* _WHAT IS BEING ASKED_
Among the entries below, which lines include the string "reading"? Show each one.

* _EXCERPTED DATA_
○ ○ ○ ○ ○
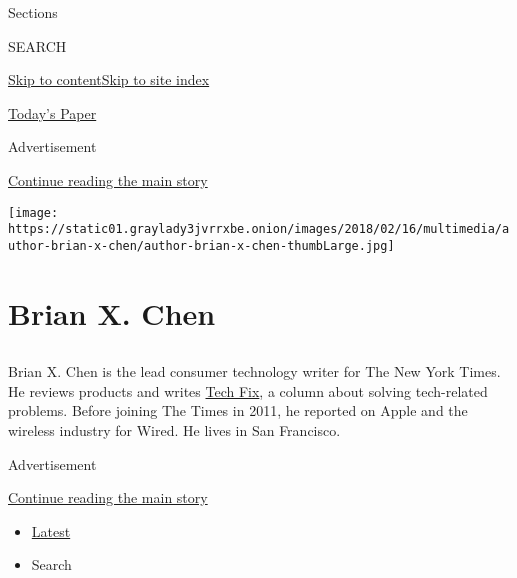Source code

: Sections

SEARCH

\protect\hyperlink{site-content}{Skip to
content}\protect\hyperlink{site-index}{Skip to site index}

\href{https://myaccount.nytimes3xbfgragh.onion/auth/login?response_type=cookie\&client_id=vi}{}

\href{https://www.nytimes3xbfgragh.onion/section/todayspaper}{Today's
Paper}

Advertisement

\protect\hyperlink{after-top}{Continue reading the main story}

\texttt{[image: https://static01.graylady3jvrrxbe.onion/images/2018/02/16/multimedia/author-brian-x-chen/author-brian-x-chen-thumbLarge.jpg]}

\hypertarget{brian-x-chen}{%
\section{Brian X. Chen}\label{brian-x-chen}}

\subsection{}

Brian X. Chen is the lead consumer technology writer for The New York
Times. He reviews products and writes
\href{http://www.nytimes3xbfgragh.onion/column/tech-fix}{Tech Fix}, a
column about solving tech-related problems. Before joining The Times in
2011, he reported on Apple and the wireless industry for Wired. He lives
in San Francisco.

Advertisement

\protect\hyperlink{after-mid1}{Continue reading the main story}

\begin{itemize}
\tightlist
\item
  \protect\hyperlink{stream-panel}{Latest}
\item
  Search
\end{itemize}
○ ○ ○ ○ ○
* _PROBLEM SOLUTION_
\protect\hyperlink{after-top}{Continue reading the main story}
\protect\hyperlink{after-mid1}{Continue reading the main story}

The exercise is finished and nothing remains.